On Amazon's disclosure: why were 2025 figures the first published, and what does the historical trajectory actually look like? The two percent year-over-year reduction is presented as progress, but without a longer time series, it is impossible to evaluate whether this represents a genuine inflection or a single-year fluctuation. Amazon also claims greater efficiency than some Big Tech rivals, but the comparison methodology is not fully specified in the available reporting, and the sample size for that comparison is small.
More broadly: the relationship between AI scaling and infrastructure consumption is not well characterized in the public research literature. There are estimates and projections, but they vary widely and depend heavily on assumptions about model architecture, training efficiency improvements, and inference demand growth. This is an area where better empirical work would be genuinely useful.
The most useful thing the AI industry could do, from a research transparency perspective, is publish standardized infrastructure consumption data on a regular basis, with consistent methodology, so that independent researchers can track trends and evaluate claims. Amazon's disclosure is a step in that direction, but a single company publishing a single year's figure in response to political pressure is not the same as a systematic, industry-wide accounting.

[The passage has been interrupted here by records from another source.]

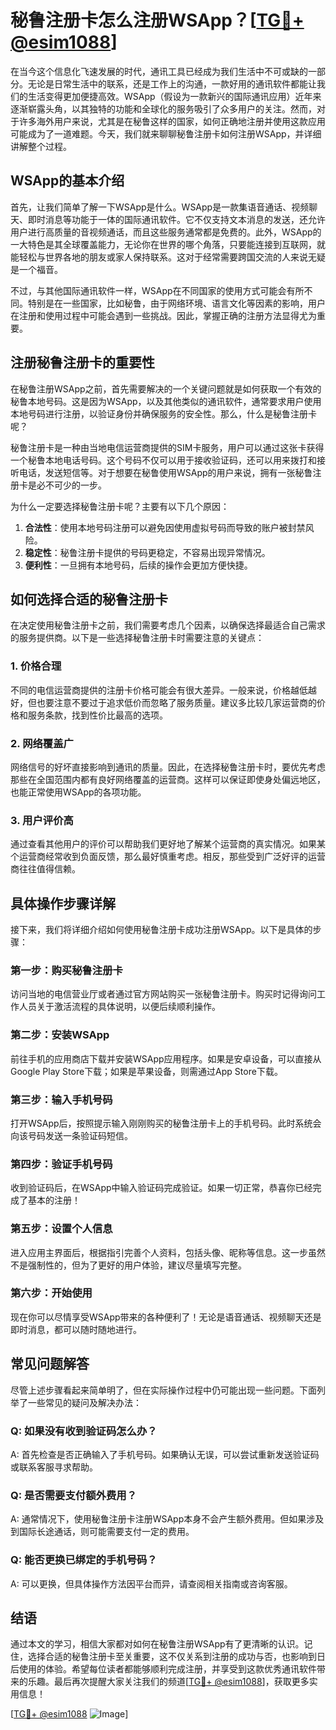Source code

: # 秘鲁注册卡怎么注册WSApp？[[TG💪+ @esim1088](https://t.me/s/esim1088)]

在当今这个信息化飞速发展的时代，通讯工具已经成为我们生活中不可或缺的一部分。无论是日常生活中的联系，还是工作上的沟通，一款好用的通讯软件都能让我们的生活变得更加便捷高效。WSApp（假设为一款新兴的国际通讯应用）近年来逐渐崭露头角，以其独特的功能和全球化的服务吸引了众多用户的关注。然而，对于许多海外用户来说，尤其是在秘鲁这样的国家，如何正确地注册并使用这款应用可能成为了一道难题。今天，我们就来聊聊秘鲁注册卡如何注册WSApp，并详细讲解整个过程。

## WSApp的基本介绍

首先，让我们简单了解一下WSApp是什么。WSApp是一款集语音通话、视频聊天、即时消息等功能于一体的国际通讯软件。它不仅支持文本消息的发送，还允许用户进行高质量的音视频通话，而且这些服务通常都是免费的。此外，WSApp的一大特色是其全球覆盖能力，无论你在世界的哪个角落，只要能连接到互联网，就能轻松与世界各地的朋友或家人保持联系。这对于经常需要跨国交流的人来说无疑是一个福音。

不过，与其他国际通讯软件一样，WSApp在不同国家的使用方式可能会有所不同。特别是在一些国家，比如秘鲁，由于网络环境、语言文化等因素的影响，用户在注册和使用过程中可能会遇到一些挑战。因此，掌握正确的注册方法显得尤为重要。

## 注册秘鲁注册卡的重要性

在秘鲁注册WSApp之前，首先需要解决的一个关键问题就是如何获取一个有效的秘鲁本地号码。这是因为WSApp，以及其他类似的通讯软件，通常要求用户使用本地号码进行注册，以验证身份并确保服务的安全性。那么，什么是秘鲁注册卡呢？

秘鲁注册卡是一种由当地电信运营商提供的SIM卡服务，用户可以通过这张卡获得一个秘鲁本地电话号码。这个号码不仅可以用于接收验证码，还可以用来拨打和接听电话，发送短信等。对于想要在秘鲁使用WSApp的用户来说，拥有一张秘鲁注册卡是必不可少的一步。

为什么一定要选择秘鲁注册卡呢？主要有以下几个原因：

1. **合法性**：使用本地号码注册可以避免因使用虚拟号码而导致的账户被封禁风险。
2. **稳定性**：秘鲁注册卡提供的号码更稳定，不容易出现异常情况。
3. **便利性**：一旦拥有本地号码，后续的操作会更加方便快捷。

## 如何选择合适的秘鲁注册卡

在决定使用秘鲁注册卡之前，我们需要考虑几个因素，以确保选择最适合自己需求的服务提供商。以下是一些选择秘鲁注册卡时需要注意的关键点：

### 1. 价格合理

不同的电信运营商提供的注册卡价格可能会有很大差异。一般来说，价格越低越好，但也要注意不要过于追求低价而忽略了服务质量。建议多比较几家运营商的价格和服务条款，找到性价比最高的选项。

### 2. 网络覆盖广

网络信号的好坏直接影响到通讯的质量。因此，在选择秘鲁注册卡时，要优先考虑那些在全国范围内都有良好网络覆盖的运营商。这样可以保证即使身处偏远地区，也能正常使用WSApp的各项功能。

### 3. 用户评价高

通过查看其他用户的评价可以帮助我们更好地了解某个运营商的真实情况。如果某个运营商经常收到负面反馈，那么最好慎重考虑。相反，那些受到广泛好评的运营商往往值得信赖。

## 具体操作步骤详解

接下来，我们将详细介绍如何使用秘鲁注册卡成功注册WSApp。以下是具体的步骤：

### 第一步：购买秘鲁注册卡

访问当地的电信营业厅或者通过官方网站购买一张秘鲁注册卡。购买时记得询问工作人员关于激活流程的具体说明，以便后续顺利操作。

### 第二步：安装WSApp

前往手机的应用商店下载并安装WSApp应用程序。如果是安卓设备，可以直接从Google Play Store下载；如果是苹果设备，则需通过App Store下载。

### 第三步：输入手机号码

打开WSApp后，按照提示输入刚刚购买的秘鲁注册卡上的手机号码。此时系统会向该号码发送一条验证码短信。

### 第四步：验证手机号码

收到验证码后，在WSApp中输入验证码完成验证。如果一切正常，恭喜你已经完成了基本的注册！

### 第五步：设置个人信息

进入应用主界面后，根据指引完善个人资料，包括头像、昵称等信息。这一步虽然不是强制性的，但为了更好的用户体验，建议尽量填写完整。

### 第六步：开始使用

现在你可以尽情享受WSApp带来的各种便利了！无论是语音通话、视频聊天还是即时消息，都可以随时随地进行。

## 常见问题解答

尽管上述步骤看起来简单明了，但在实际操作过程中仍可能出现一些问题。下面列举了一些常见的疑问及解决办法：

### Q: 如果没有收到验证码怎么办？
A: 首先检查是否正确输入了手机号码。如果确认无误，可以尝试重新发送验证码或联系客服寻求帮助。

### Q: 是否需要支付额外费用？
A: 通常情况下，使用秘鲁注册卡注册WSApp本身不会产生额外费用。但如果涉及到国际长途通话，则可能需要支付一定的费用。

### Q: 能否更换已绑定的手机号码？
A: 可以更换，但具体操作方法因平台而异，请查阅相关指南或咨询客服。

## 结语

通过本文的学习，相信大家都对如何在秘鲁注册WSApp有了更清晰的认识。记住，选择合适的秘鲁注册卡至关重要，这不仅关系到注册的成功与否，也影响到日后使用的体验。希望每位读者都能够顺利完成注册，并享受到这款优秀通讯软件带来的乐趣。最后再次提醒大家关注我们的频道[[TG💪+ @esim1088](https://t.me/s/esim1088)]，获取更多实用信息！

[[TG💪+ @esim1088](https://t.me/s/esim1088) ![Image](https://i.postimg.cc/4NQfJmqS/Snipaste-2025-05-13-00-14-12.png)]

On the engineering side, the Chinese underwater facility deserves serious independent evaluation. Microsoft's Project Natick generated a peer-reviewed paper (Cutler et al., 2020, in IEEE Spectrum) that examined reliability and energy use in detail. A similar rigorous evaluation of the commercial deployment, covering not just performance metrics but environmental impact, would be valuable.
The deeper question is whether the infrastructure problem is solvable within the current paradigm of centralized, large-scale training compute, or whether it pushes the field toward different architectural approaches: more efficient training methods, more aggressive use of federated and distributed computation, or fundamental changes in how models are designed. That is a research question as much as an engineering one, and it is one the field has not fully engaged with yet.